FORT MILL, S.C. – Powerade was replaced with water. Mayo was banned, too.
Such are the conditions in the Fort Mills High School cafeteria.
“When lunch ends, I feel that the trash cans are more full than my stomach,” student Lindsey Russell tells the Fort Mill Times.
That’s happening because schools are required to give students certain types of foods to remain in compliance with National School Lunch Program regulations championed by First Lady Michelle Obama.
“If I don’t want an apple or piece of bread and I am handed them, I can guarantee that it will end up going to waste,” Russell says.
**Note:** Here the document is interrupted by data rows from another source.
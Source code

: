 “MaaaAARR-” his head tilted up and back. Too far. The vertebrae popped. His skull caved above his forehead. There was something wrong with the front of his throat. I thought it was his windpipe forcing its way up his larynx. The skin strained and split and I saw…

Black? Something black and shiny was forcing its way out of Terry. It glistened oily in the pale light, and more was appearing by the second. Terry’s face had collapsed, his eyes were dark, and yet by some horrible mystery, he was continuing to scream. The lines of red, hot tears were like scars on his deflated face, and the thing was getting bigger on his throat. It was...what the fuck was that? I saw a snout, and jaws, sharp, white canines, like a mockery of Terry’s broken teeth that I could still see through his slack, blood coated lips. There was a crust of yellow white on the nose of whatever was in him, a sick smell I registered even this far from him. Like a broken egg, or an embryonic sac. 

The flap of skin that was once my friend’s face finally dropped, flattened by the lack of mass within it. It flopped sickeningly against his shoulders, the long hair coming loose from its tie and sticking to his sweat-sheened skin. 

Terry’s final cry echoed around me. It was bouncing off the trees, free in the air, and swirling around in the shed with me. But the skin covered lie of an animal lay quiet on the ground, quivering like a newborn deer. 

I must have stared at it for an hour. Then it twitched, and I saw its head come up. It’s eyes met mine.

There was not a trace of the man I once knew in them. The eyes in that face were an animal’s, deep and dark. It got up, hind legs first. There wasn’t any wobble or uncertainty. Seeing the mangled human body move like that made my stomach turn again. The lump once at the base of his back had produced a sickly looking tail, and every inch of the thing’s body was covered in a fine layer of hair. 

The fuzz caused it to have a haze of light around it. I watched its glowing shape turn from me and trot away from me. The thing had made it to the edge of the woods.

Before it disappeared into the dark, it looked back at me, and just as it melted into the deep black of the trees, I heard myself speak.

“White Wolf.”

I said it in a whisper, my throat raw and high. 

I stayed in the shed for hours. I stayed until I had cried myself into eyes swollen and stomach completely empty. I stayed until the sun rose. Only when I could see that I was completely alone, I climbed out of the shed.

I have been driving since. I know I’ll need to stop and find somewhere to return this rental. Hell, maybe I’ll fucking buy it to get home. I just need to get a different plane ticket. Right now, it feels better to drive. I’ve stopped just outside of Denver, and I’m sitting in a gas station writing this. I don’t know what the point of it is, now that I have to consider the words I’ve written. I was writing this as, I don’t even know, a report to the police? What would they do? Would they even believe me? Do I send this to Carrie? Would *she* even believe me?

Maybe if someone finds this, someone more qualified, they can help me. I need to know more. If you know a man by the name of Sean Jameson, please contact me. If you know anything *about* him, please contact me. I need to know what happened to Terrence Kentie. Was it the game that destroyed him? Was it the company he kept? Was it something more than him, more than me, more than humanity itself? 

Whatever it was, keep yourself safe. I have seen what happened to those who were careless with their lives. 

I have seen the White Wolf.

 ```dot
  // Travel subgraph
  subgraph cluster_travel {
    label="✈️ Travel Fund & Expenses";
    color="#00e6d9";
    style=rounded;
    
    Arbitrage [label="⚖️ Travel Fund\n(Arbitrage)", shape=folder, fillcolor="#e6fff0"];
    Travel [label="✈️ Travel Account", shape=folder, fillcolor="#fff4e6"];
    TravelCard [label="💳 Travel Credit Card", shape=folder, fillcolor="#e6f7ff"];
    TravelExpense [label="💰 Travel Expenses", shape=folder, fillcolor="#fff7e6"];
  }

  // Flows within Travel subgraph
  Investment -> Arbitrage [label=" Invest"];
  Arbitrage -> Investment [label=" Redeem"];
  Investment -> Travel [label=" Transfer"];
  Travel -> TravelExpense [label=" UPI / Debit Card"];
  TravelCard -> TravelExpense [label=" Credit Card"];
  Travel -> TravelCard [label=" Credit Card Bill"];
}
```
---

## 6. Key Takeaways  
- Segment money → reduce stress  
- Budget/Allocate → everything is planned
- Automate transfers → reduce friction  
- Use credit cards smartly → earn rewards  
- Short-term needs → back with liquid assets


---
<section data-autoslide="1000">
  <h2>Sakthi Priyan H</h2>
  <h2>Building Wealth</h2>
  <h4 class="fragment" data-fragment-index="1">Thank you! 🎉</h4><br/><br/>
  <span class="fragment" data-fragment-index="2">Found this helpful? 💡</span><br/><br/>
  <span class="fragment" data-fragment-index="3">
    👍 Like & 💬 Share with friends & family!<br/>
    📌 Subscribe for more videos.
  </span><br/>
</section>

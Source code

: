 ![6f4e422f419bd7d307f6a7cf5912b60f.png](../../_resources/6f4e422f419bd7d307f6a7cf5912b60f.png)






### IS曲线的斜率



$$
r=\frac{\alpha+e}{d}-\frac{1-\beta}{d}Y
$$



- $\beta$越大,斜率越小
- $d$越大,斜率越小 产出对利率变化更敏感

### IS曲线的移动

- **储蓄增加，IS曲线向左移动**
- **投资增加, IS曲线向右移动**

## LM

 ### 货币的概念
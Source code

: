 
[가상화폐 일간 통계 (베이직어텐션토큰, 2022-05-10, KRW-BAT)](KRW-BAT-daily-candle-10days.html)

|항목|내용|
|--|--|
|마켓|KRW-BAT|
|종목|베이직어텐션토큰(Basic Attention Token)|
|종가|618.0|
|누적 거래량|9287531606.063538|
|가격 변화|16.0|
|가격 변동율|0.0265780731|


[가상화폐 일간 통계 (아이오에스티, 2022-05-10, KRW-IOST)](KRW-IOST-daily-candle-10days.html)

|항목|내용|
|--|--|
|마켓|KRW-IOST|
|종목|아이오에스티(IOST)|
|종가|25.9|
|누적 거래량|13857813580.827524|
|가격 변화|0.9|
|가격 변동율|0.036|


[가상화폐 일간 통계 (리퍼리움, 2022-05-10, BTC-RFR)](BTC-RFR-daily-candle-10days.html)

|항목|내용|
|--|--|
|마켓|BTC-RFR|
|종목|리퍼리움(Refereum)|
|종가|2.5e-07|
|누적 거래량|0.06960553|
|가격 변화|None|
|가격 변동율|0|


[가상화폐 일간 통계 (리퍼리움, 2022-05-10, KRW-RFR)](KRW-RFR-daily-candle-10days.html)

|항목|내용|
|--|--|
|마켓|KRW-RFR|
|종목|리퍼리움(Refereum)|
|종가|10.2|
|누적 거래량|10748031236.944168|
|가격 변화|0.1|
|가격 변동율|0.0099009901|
High school senior Luca Botzenhardt says he tastes a difference and he’s “disappointed.” Even the sauces taste differently this year.
“I would like to change the fact that our Powerade was taken away and replaced with water,” Botzenhardt tells the paper. “I would also bring back the mayonnaise, because it is a necessity for my sandwiches.”
The South Carolina district apparently hasn’t considered dropping out of the program and forgoing the tight rules.
“It makes it very challenging to meet standards when calories have to be considered,” Roland Cabading, the Fort Mill district nutrition supervisor says.
“If we use spices like onions, garlic or chili powder, we must make sure the taste will appeal to the students.”
It apparently isn’t.
Meanwhile, schools in North Dakota are grappling with the rules, as well.
“The 2014-15 school year marks the first sodium target for schools at 1,230 milligrams per lunch for elementary students and 1,420 milligrams for high school students,” the AP reports.
A child nutrition employee for Bismarck Public Schools says complying with the rules is a challenge because “salt is in nearly everything.”
The state is recommending schools make lunches from scratch, instead of buying pre-packaged meals.
Many schools have gone the latter route as the fat, sodium, and sugar contents are listed on a label.
Lunch leaders have to justify the contents to the federal government in order to remain in compliance.